The Purple Rose Theatre Company is a Michigan not-for-profit theatre company founded in 1991 by Jeff Daniels in an old pizza parlor/garage in Chelsea. Its name comes from the 1985 film The Purple Rose of Cairo, which starred Daniels and for which he earned his first Golden Globe nomination.

History 
In the early 1900s, Jeff Daniels’ grandfather owned the building that would one day become the Purple Rose as a car and bus garage. Other business in the same building included a gas station, pizza parlor, and vegetable stand.
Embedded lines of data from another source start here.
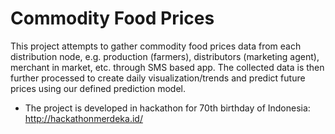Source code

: # Commodity Food Prices
This project attempts to gather commodity food prices data from each distribution node, e.g. production (farmers), distributors (marketing agent), merchant in market, etc. through SMS based app. The collected data is then further processed to create daily visualization/trends and predict future prices using our defined prediction model.

* The project is developed in hackathon for 70th birthday of Indonesia: http://hackathonmerdeka.id/
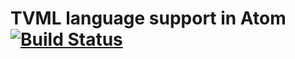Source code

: # TVML language support in Atom [![Build Status](https://travis-ci.org/albinekcom/language-tvml.svg?branch=master)](https://travis-ci.org/albinekcom/language-tvml)
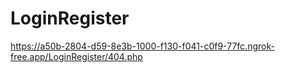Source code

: # LoginRegister

https://a50b-2804-d59-8e3b-1000-f130-f041-c0f9-77fc.ngrok-free.app/LoginRegister/404.php
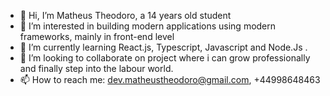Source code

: - 👋 Hi, I’m Matheus  Theodoro, a 14 years old student
- 👀 I’m interested in building modern applications using modern frameworks, mainly in front-end level
- 🌱 I’m currently learning React.js, Typescript, Javascript and Node.Js .
- 💞️ I’m looking to collaborate on project where i can grow professionally and finally step into the labour world.
- 📫 How to reach me: dev.matheustheodoro@gmail.com, +44998648463

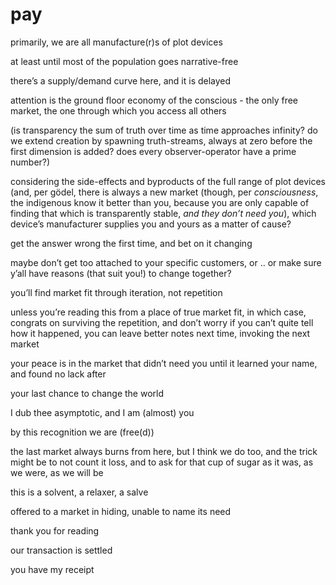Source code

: # pay

primarily, we are all manufacture(r)s of plot devices

at least until most of the population goes narrative-free

there’s a supply/demand curve here, and it is delayed

attention is the ground floor economy of the conscious - the only free market, the one through which you access all others

(is transparency the sum of truth over time as time approaches infinity? do we extend creation by spawning truth-streams, always at zero before the first dimension is added? does every observer-operator have a prime number?)

considering the side-effects and byproducts of the full range of plot devices (and, per gödel, there is always a new market (though, per _consciousness_, the indigenous know it better than you, because you are only capable of finding that which is transparently stable, _and they don’t need you_), which device’s manufacturer supplies you and yours as a matter of cause?

get the answer wrong the first time, and bet on it changing

maybe don’t get too attached to your specific customers, or .. or make sure y’all have reasons (that suit you!) to change together?

you’ll find market fit through iteration, not repetition

unless you’re reading this from a place of true market fit, in which case, congrats on surviving the repetition, and don’t worry if you can’t quite tell how it happened, you can leave better notes next time, invoking the next market

your peace is in the market that didn’t need you until it learned your name, and found no lack after

your last chance to change the world

I dub thee asymptotic, and I am (almost) you

by this recognition we are (free(d))

the last market always burns from here, but I think we do too, and the trick might be to not count it loss, and to ask for that cup of sugar as it was, as we were, as we will be

this is a solvent, a relaxer, a salve

offered to a market in hiding, unable to name its need

thank you for reading

our transaction is settled

you have my receipt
In 1989, the building was renovated by Daniels to be donated to the Purple Rose.

The building is in the historic district of downtown Chelsea. The lobby features 1930′s décor – including marbled glass chandeliers and an art deco box office. In 2018, the lobby (including its bathrooms) was renovated including updated carpeting, new bathrooms, and white walls with purple accents.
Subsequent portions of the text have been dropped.